__Aim of the task__
Set down exactly each line of the entries below, beginning at the one that contains "### 1. Security Compliance Framework" and ending at the last, and no others.

Records from a collection

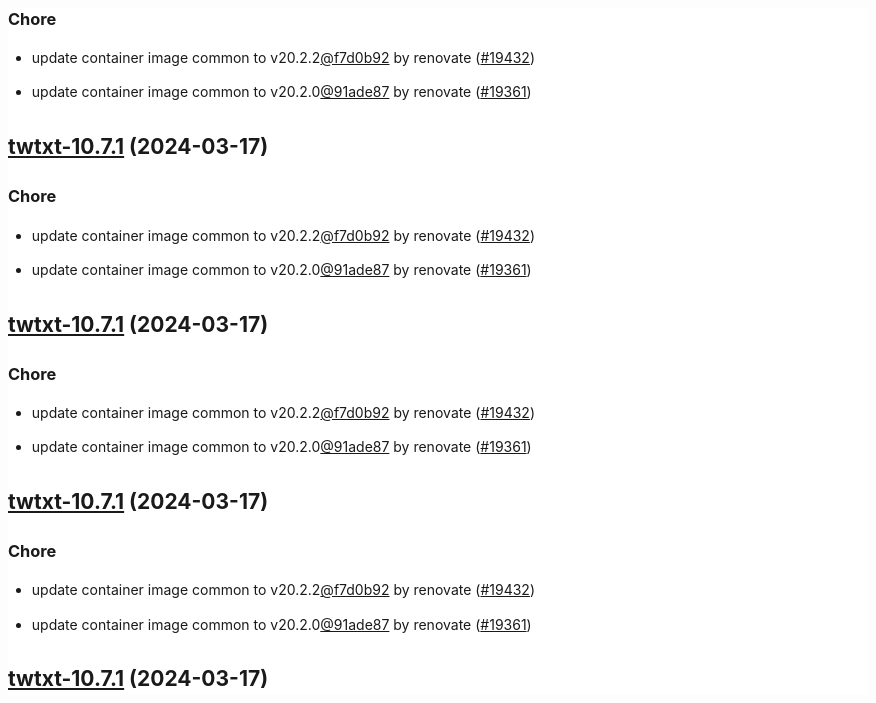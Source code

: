 ### Chore



- update container image common to v20.2.2[@f7d0b92](https://github.com/f7d0b92) by renovate ([#19432](https://github.com/truecharts/charts/issues/19432))

- update container image common to v20.2.0[@91ade87](https://github.com/91ade87) by renovate ([#19361](https://github.com/truecharts/charts/issues/19361))


## [twtxt-10.7.1](https://github.com/truecharts/charts/compare/twtxt-10.6.0...twtxt-10.7.1) (2024-03-17)

### Chore



- update container image common to v20.2.2[@f7d0b92](https://github.com/f7d0b92) by renovate ([#19432](https://github.com/truecharts/charts/issues/19432))

- update container image common to v20.2.0[@91ade87](https://github.com/91ade87) by renovate ([#19361](https://github.com/truecharts/charts/issues/19361))


## [twtxt-10.7.1](https://github.com/truecharts/charts/compare/twtxt-10.6.0...twtxt-10.7.1) (2024-03-17)

### Chore



- update container image common to v20.2.2[@f7d0b92](https://github.com/f7d0b92) by renovate ([#19432](https://github.com/truecharts/charts/issues/19432))

- update container image common to v20.2.0[@91ade87](https://github.com/91ade87) by renovate ([#19361](https://github.com/truecharts/charts/issues/19361))


## [twtxt-10.7.1](https://github.com/truecharts/charts/compare/twtxt-10.6.0...twtxt-10.7.1) (2024-03-17)

### Chore



- update container image common to v20.2.2[@f7d0b92](https://github.com/f7d0b92) by renovate ([#19432](https://github.com/truecharts/charts/issues/19432))

- update container image common to v20.2.0[@91ade87](https://github.com/91ade87) by renovate ([#19361](https://github.com/truecharts/charts/issues/19361))


## [twtxt-10.7.1](https://github.com/truecharts/charts/compare/twtxt-10.6.0...twtxt-10.7.1) (2024-03-17)
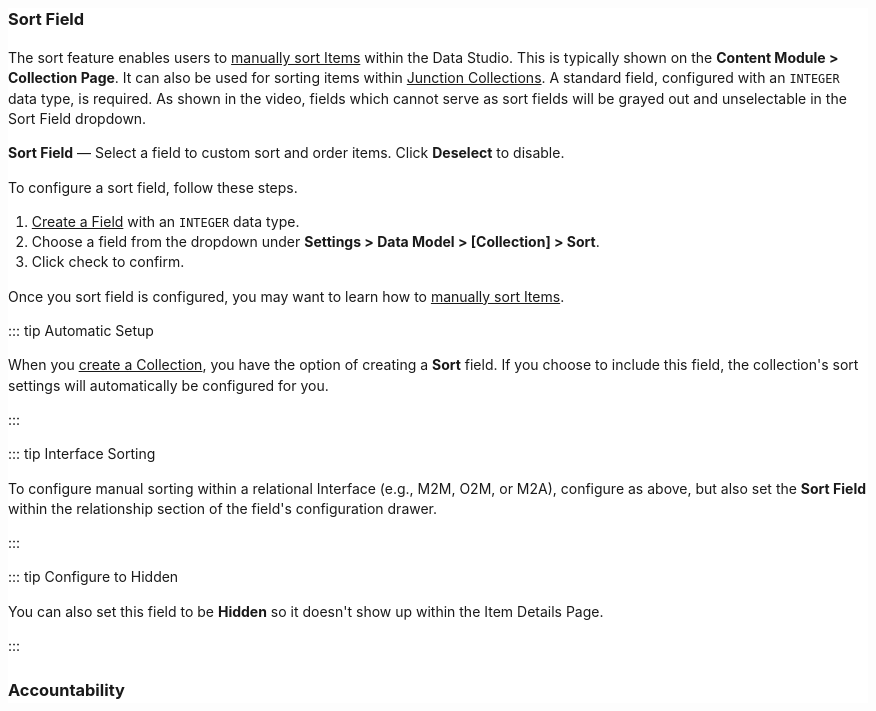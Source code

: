 ### Sort Field

<video autoplay playsinline muted loop controls title="Batch Edit Items">
	<source src="https://cdn.clairview.io/docs/v9/app-guide/content/content-collections/content-collections-20220415A/manually-sort-items-20220415A.mp4" type="video/mp4" />
</video>

The sort feature enables users to
[manually sort Items](/user-guide/content-module/content/collections#manually-sort-items) within the Data Studio. This
is typically shown on the **Content Module > Collection Page**. It can also be used for sorting items within
[Junction Collections](/user-guide/overview/glossary#junction-collections). A standard field, configured with an
`INTEGER` data type, is required. As shown in the video, fields which cannot serve as sort fields will be grayed out and
unselectable in the Sort Field dropdown.

**Sort Field** — Select a field to custom sort and order items. Click **Deselect** to disable.

To configure a sort field, follow these steps.

1. [Create a Field](/app/data-model/fields#create-a-field-standard) with an `INTEGER` data type.
2. Choose a field from the dropdown under **Settings > Data Model > [Collection] > Sort**.
3. Click <span mi btn>check</span> to confirm.

Once you sort field is configured, you may want to learn how to
[manually sort Items](/user-guide/content-module/content/collections#manually-sort-items).

::: tip Automatic Setup

When you [create a Collection](/app/data-model/collections#create-a-collection), you have the option of creating a
**Sort** field. If you choose to include this field, the collection's sort settings will automatically be configured for
you.

:::

::: tip Interface Sorting

To configure manual sorting within a relational Interface (e.g., M2M, O2M, or M2A), configure as above, but also set the
**Sort Field** within the relationship section of the field's configuration drawer.

:::

::: tip Configure to Hidden

You can also set this field to be **Hidden** so it doesn't show up within the Item Details Page.

:::

### Accountability

<video title="Accountability" autoplay playsinline muted loop controls>
	<source src="https://cdn.clairview.io/docs/v9/configuration/data-model/collections/collections-20220805/acountability-20220805A.mp4" type="video/mp4" />
</video>
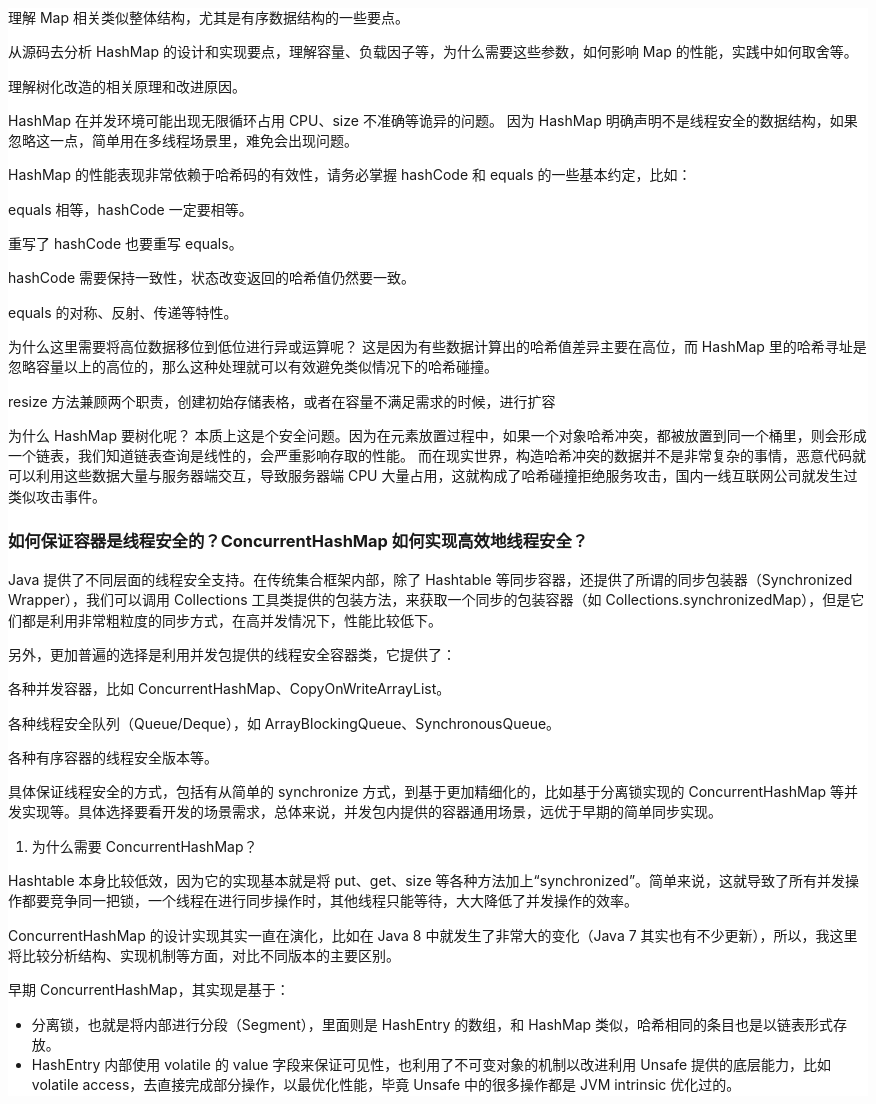 
理解 Map 相关类似整体结构，尤其是有序数据结构的一些要点。

从源码去分析 HashMap 的设计和实现要点，理解容量、负载因子等，为什么需要这些参数，如何影响 Map 的性能，实践中如何取舍等。

理解树化改造的相关原理和改进原因。


HashMap 在并发环境可能出现无限循环占用 CPU、size 不准确等诡异的问题。
因为 HashMap 明确声明不是线程安全的数据结构，如果忽略这一点，简单用在多线程场景里，难免会出现问题。



HashMap 的性能表现非常依赖于哈希码的有效性，请务必掌握 hashCode 和 equals 的一些基本约定，比如：

equals 相等，hashCode 一定要相等。

重写了 hashCode 也要重写 equals。

hashCode 需要保持一致性，状态改变返回的哈希值仍然要一致。

equals 的对称、反射、传递等特性。


为什么这里需要将高位数据移位到低位进行异或运算呢？
这是因为有些数据计算出的哈希值差异主要在高位，而 HashMap 里的哈希寻址是忽略容量以上的高位的，那么这种处理就可以有效避免类似情况下的哈希碰撞。


resize 方法兼顾两个职责，创建初始存储表格，或者在容量不满足需求的时候，进行扩容

为什么 HashMap 要树化呢？
本质上这是个安全问题。因为在元素放置过程中，如果一个对象哈希冲突，都被放置到同一个桶里，则会形成一个链表，我们知道链表查询是线性的，会严重影响存取的性能。
而在现实世界，构造哈希冲突的数据并不是非常复杂的事情，恶意代码就可以利用这些数据大量与服务器端交互，导致服务器端 CPU 大量占用，这就构成了哈希碰撞拒绝服务攻击，国内一线互联网公司就发生过类似攻击事件。

### 如何保证容器是线程安全的？ConcurrentHashMap 如何实现高效地线程安全？
    
Java 提供了不同层面的线程安全支持。在传统集合框架内部，除了 Hashtable 等同步容器，还提供了所谓的同步包装器（Synchronized Wrapper），我们可以调用 Collections 工具类提供的包装方法，来获取一个同步的包装容器（如 Collections.synchronizedMap），但是它们都是利用非常粗粒度的同步方式，在高并发情况下，性能比较低下。

另外，更加普遍的选择是利用并发包提供的线程安全容器类，它提供了：

各种并发容器，比如 ConcurrentHashMap、CopyOnWriteArrayList。

各种线程安全队列（Queue/Deque），如 ArrayBlockingQueue、SynchronousQueue。

各种有序容器的线程安全版本等。

具体保证线程安全的方式，包括有从简单的 synchronize 方式，到基于更加精细化的，比如基于分离锁实现的 ConcurrentHashMap 等并发实现等。具体选择要看开发的场景需求，总体来说，并发包内提供的容器通用场景，远优于早期的简单同步实现。


1. 为什么需要 ConcurrentHashMap？

Hashtable 本身比较低效，因为它的实现基本就是将 put、get、size 等各种方法加上“synchronized”。简单来说，这就导致了所有并发操作都要竞争同一把锁，一个线程在进行同步操作时，其他线程只能等待，大大降低了并发操作的效率。


ConcurrentHashMap 的设计实现其实一直在演化，比如在 Java 8 中就发生了非常大的变化（Java 7 其实也有不少更新），所以，我这里将比较分析结构、实现机制等方面，对比不同版本的主要区别。

早期 ConcurrentHashMap，其实现是基于：

* 分离锁，也就是将内部进行分段（Segment），里面则是 HashEntry 的数组，和 HashMap 类似，哈希相同的条目也是以链表形式存放。
* HashEntry 内部使用 volatile 的 value 字段来保证可见性，也利用了不可变对象的机制以改进利用 Unsafe 提供的底层能力，比如 volatile access，去直接完成部分操作，以最优化性能，毕竟 Unsafe 中的很多操作都是 JVM intrinsic 优化过的。
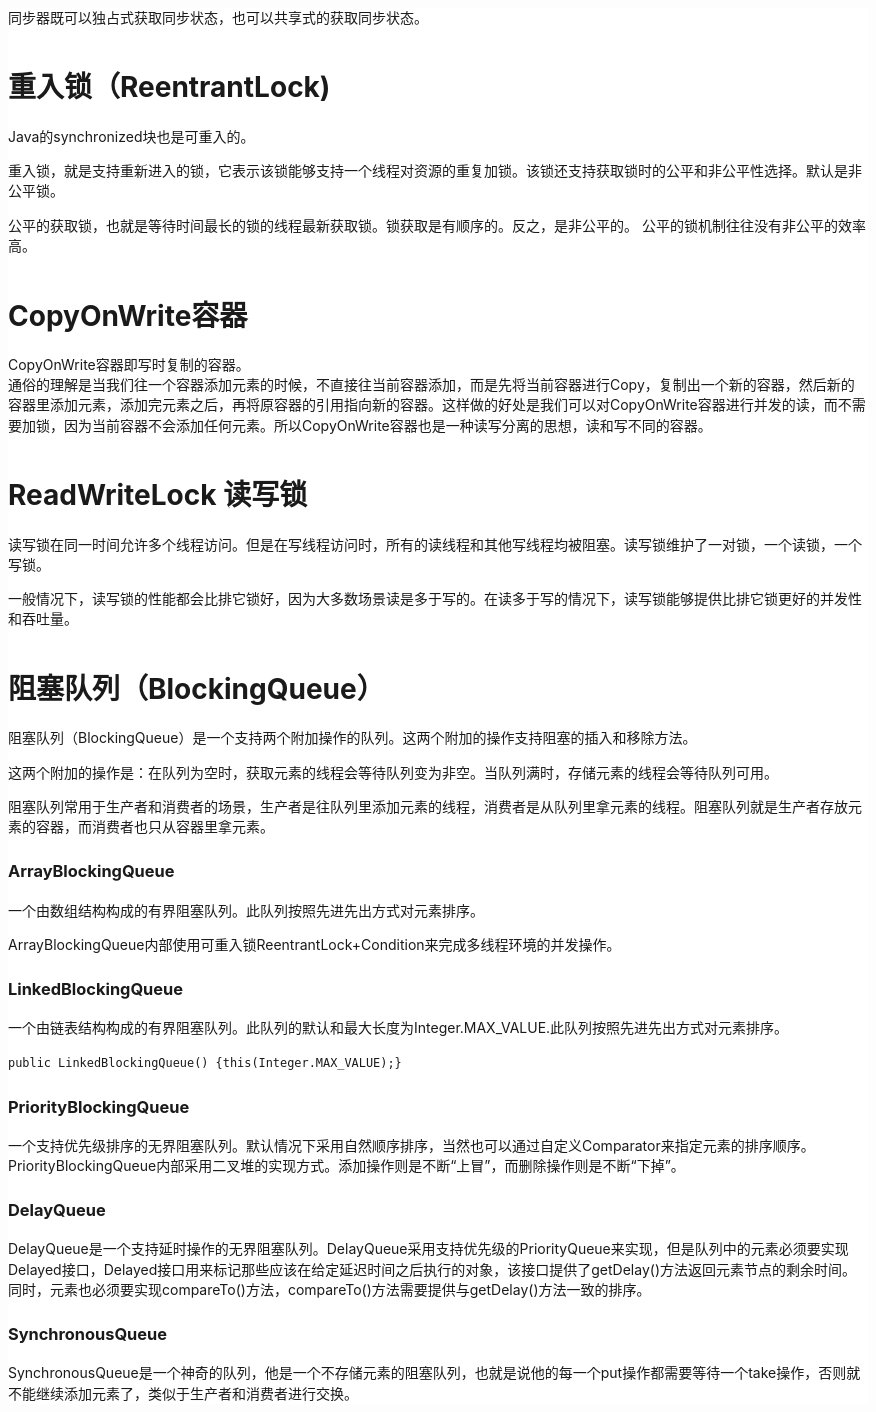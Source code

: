 同步器既可以独占式获取同步状态，也可以共享式的获取同步状态。

# 重入锁（ReentrantLock)
Java的synchronized块也是可重入的。  

重入锁，就是支持重新进入的锁，它表示该锁能够支持一个线程对资源的重复加锁。该锁还支持获取锁时的公平和非公平性选择。默认是非公平锁。  

公平的获取锁，也就是等待时间最长的锁的线程最新获取锁。锁获取是有顺序的。反之，是非公平的。 公平的锁机制往往没有非公平的效率高。

# CopyOnWrite容器
CopyOnWrite容器即写时复制的容器。   
通俗的理解是当我们往一个容器添加元素的时候，不直接往当前容器添加，而是先将当前容器进行Copy，复制出一个新的容器，然后新的容器里添加元素，添加完元素之后，再将原容器的引用指向新的容器。这样做的好处是我们可以对CopyOnWrite容器进行并发的读，而不需要加锁，因为当前容器不会添加任何元素。所以CopyOnWrite容器也是一种读写分离的思想，读和写不同的容器。

# ReadWriteLock 读写锁
读写锁在同一时间允许多个线程访问。但是在写线程访问时，所有的读线程和其他写线程均被阻塞。读写锁维护了一对锁，一个读锁，一个写锁。

一般情况下，读写锁的性能都会比排它锁好，因为大多数场景读是多于写的。在读多于写的情况下，读写锁能够提供比排它锁更好的并发性和吞吐量。

# 阻塞队列（BlockingQueue）
阻塞队列（BlockingQueue）是一个支持两个附加操作的队列。这两个附加的操作支持阻塞的插入和移除方法。

这两个附加的操作是：在队列为空时，获取元素的线程会等待队列变为非空。当队列满时，存储元素的线程会等待队列可用。

阻塞队列常用于生产者和消费者的场景，生产者是往队列里添加元素的线程，消费者是从队列里拿元素的线程。阻塞队列就是生产者存放元素的容器，而消费者也只从容器里拿元素。

### ArrayBlockingQueue 
一个由数组结构构成的有界阻塞队列。此队列按照先进先出方式对元素排序。

ArrayBlockingQueue内部使用可重入锁ReentrantLock+Condition来完成多线程环境的并发操作。

### LinkedBlockingQueue
一个由链表结构构成的有界阻塞队列。此队列的默认和最大长度为Integer.MAX_VALUE.此队列按照先进先出方式对元素排序。
```
public LinkedBlockingQueue() {this(Integer.MAX_VALUE);}

```
### PriorityBlockingQueue
一个支持优先级排序的无界阻塞队列。默认情况下采用自然顺序排序，当然也可以通过自定义Comparator来指定元素的排序顺序。  
PriorityBlockingQueue内部采用二叉堆的实现方式。添加操作则是不断“上冒”，而删除操作则是不断“下掉”。

### DelayQueue
DelayQueue是一个支持延时操作的无界阻塞队列。DelayQueue采用支持优先级的PriorityQueue来实现，但是队列中的元素必须要实现Delayed接口，Delayed接口用来标记那些应该在给定延迟时间之后执行的对象，该接口提供了getDelay()方法返回元素节点的剩余时间。同时，元素也必须要实现compareTo()方法，compareTo()方法需要提供与getDelay()方法一致的排序。

### SynchronousQueue
SynchronousQueue是一个神奇的队列，他是一个不存储元素的阻塞队列，也就是说他的每一个put操作都需要等待一个take操作，否则就不能继续添加元素了，类似于生产者和消费者进行交换。
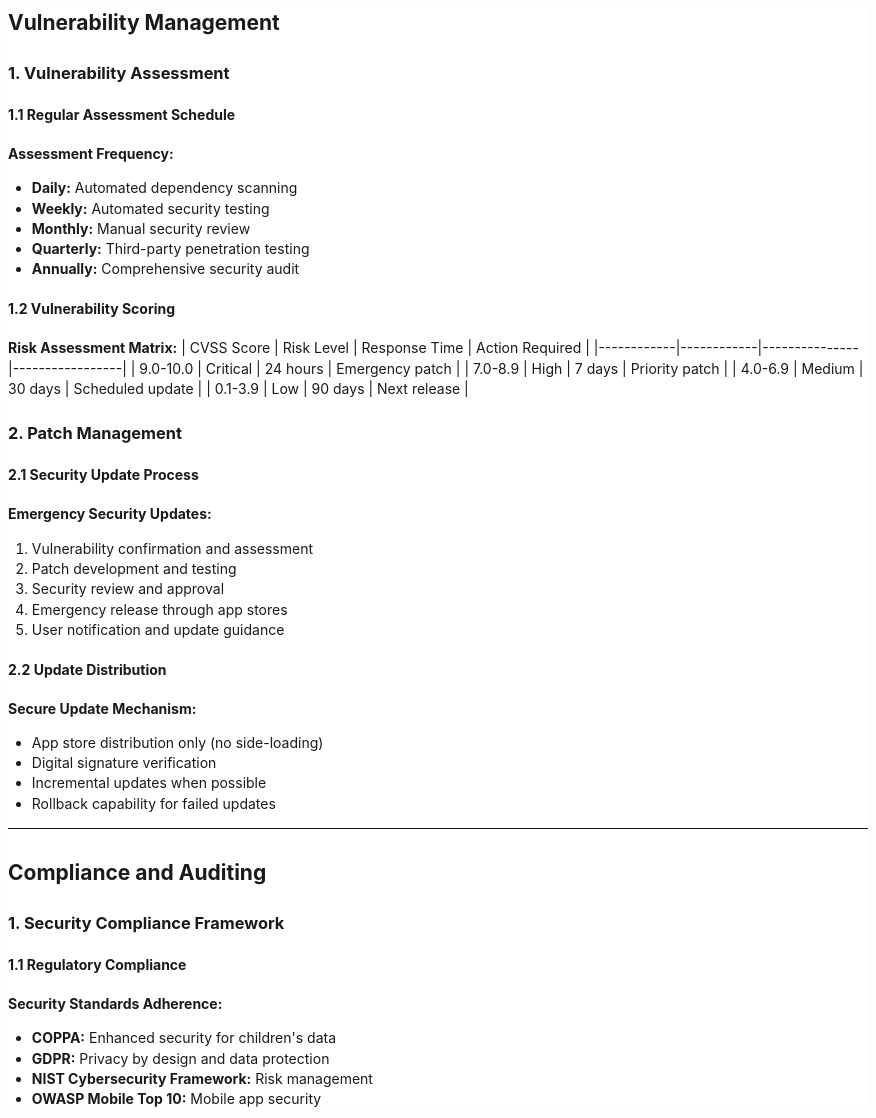 
## Vulnerability Management

### 1. Vulnerability Assessment

#### 1.1 Regular Assessment Schedule
**Assessment Frequency:**
- **Daily:** Automated dependency scanning
- **Weekly:** Automated security testing
- **Monthly:** Manual security review
- **Quarterly:** Third-party penetration testing
- **Annually:** Comprehensive security audit

#### 1.2 Vulnerability Scoring
**Risk Assessment Matrix:**
| CVSS Score | Risk Level | Response Time | Action Required |
|------------|------------|---------------|-----------------|
| 9.0-10.0 | Critical | 24 hours | Emergency patch |
| 7.0-8.9 | High | 7 days | Priority patch |
| 4.0-6.9 | Medium | 30 days | Scheduled update |
| 0.1-3.9 | Low | 90 days | Next release |

### 2. Patch Management

#### 2.1 Security Update Process
**Emergency Security Updates:**
1. Vulnerability confirmation and assessment
2. Patch development and testing
3. Security review and approval
4. Emergency release through app stores
5. User notification and update guidance

#### 2.2 Update Distribution
**Secure Update Mechanism:**
- App store distribution only (no side-loading)
- Digital signature verification
- Incremental updates when possible
- Rollback capability for failed updates

---

## Compliance and Auditing

### 1. Security Compliance Framework

#### 1.1 Regulatory Compliance
**Security Standards Adherence:**
- **COPPA:** Enhanced security for children's data
- **GDPR:** Privacy by design and data protection
- **NIST Cybersecurity Framework:** Risk management
- **OWASP Mobile Top 10:** Mobile app security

__Answer to the problem__
### 1. Security Compliance Framework

#### 1.1 Regulatory Compliance
**Security Standards Adherence:**
- **COPPA:** Enhanced security for children's data
- **GDPR:** Privacy by design and data protection
- **NIST Cybersecurity Framework:** Risk management
- **OWASP Mobile Top 10:** Mobile app security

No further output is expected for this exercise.